You can see pictures of these in several books on the Clinchfield and probably on any of the rail images sites online. Just look for shots along CSX in Dante. The houses in Trammel are not near the tracks, but on the road that follows the railroad at a much lower level. I have slides of both these locations, but unfortunately, no way to get them up here.
I’ve also seen many updated company houses located along branchlines of the NS and CSXT.
The houses and even company stores are still out there, some you may not necessarily recognize at first.

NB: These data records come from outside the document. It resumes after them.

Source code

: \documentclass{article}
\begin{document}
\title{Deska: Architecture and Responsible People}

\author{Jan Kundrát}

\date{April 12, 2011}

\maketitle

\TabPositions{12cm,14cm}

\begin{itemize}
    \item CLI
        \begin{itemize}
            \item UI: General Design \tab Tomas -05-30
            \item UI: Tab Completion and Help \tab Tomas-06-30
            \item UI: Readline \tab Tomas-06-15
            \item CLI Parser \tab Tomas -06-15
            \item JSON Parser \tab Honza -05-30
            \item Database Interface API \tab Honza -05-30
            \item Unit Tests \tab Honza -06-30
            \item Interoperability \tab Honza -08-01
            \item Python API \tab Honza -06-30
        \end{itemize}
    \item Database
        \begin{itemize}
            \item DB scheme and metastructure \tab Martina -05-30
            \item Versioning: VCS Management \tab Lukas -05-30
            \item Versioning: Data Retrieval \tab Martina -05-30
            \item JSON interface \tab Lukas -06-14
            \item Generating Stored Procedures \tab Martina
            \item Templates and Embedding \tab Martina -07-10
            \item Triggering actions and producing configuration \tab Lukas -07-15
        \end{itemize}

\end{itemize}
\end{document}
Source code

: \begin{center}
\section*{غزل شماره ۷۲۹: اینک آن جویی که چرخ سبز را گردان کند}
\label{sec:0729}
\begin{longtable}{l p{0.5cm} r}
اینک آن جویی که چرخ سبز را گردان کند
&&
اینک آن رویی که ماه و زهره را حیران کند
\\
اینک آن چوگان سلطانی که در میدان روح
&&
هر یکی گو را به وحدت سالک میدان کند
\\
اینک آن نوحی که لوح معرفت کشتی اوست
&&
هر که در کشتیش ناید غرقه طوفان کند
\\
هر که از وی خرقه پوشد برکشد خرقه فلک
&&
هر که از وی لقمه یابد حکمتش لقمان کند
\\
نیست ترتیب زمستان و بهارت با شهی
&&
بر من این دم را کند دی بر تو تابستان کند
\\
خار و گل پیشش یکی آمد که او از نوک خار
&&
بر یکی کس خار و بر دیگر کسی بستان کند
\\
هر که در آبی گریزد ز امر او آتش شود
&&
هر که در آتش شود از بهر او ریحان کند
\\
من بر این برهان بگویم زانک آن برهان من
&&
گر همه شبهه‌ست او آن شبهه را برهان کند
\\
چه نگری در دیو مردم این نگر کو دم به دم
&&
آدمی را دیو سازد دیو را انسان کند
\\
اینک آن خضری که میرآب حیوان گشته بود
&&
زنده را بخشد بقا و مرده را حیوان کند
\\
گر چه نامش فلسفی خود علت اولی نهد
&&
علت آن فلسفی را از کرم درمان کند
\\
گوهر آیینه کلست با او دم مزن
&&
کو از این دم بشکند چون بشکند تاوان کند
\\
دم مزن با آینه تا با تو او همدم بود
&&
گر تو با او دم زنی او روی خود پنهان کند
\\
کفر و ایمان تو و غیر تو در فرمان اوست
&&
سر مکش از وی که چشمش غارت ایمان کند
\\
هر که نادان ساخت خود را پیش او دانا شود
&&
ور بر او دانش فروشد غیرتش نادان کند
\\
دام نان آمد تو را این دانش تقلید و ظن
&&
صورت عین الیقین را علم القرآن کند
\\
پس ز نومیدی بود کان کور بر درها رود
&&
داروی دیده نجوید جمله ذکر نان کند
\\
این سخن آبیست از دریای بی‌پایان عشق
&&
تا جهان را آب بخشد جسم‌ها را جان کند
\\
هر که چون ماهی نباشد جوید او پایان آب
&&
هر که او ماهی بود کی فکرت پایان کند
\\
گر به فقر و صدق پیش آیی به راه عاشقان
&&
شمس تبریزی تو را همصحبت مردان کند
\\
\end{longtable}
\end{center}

Some of the company towns were composed of catalog houses from Sears, Alladin, and other suppliers of catalog homes in the 1920’s through 1940’s. The employer just contracted with Sears, or whomever, to deliver the parts for however many houses they were contemplating building. Since the houses were already designed and all the parts were delivered as one big package, it was easier than doing it themselves. Company carpenters then put the pieces together. Several towns in Indiana, I think it is, were built as company towns using a large number of Sears catalog houses. As mentioned in regard to other towns, these houses were eventually divested by the “company” and sold to their occupants.
-Ed
When the coal mines in Thurber, Texas, closed down, the company sold all the houses in the company town to anyone who would haul them off the property. Even today, there are quite a few “Thurber” houses scattered over about a thousand square miles of central Texas.
As for Thurber itself, it still rates an interchange off I20, but the town has been reduced to little more than a smokestack, an excellent restaurant (housed in an old brick company building,) a rather interesting museum (with a train in the yard) and the mine superintendant’s house. Today it’s hard to believe that Thurber was a major coal mining and brickmaking center with several thousand residents.
Chuck
I am looking at the American Model Builders company houses. I think if I removed the tin roofs and replaced them with shingles, they would look more modern era. Does any have suggestions for how to create a shingle roof ? Does anyone sell the parts in a sheet where I could cut them down to size ?
About 15 years ago I spoted a modern company town from the freeway while traveling through Nevada.
It was about 1/4 mile off the the north side of a freeway interchange that did not appear to serve anyplace else, the streets were laid out in rectileaner blocks. The community was maybe 5 blocks wide x 7-8 blocks long. All the houses, except for a few double wides (probably for management) were identical single wide mobile homes. There was another road from the town, parallel to the freeway, it ran about a mile west to a fenced compound of 3 or 4 trailers.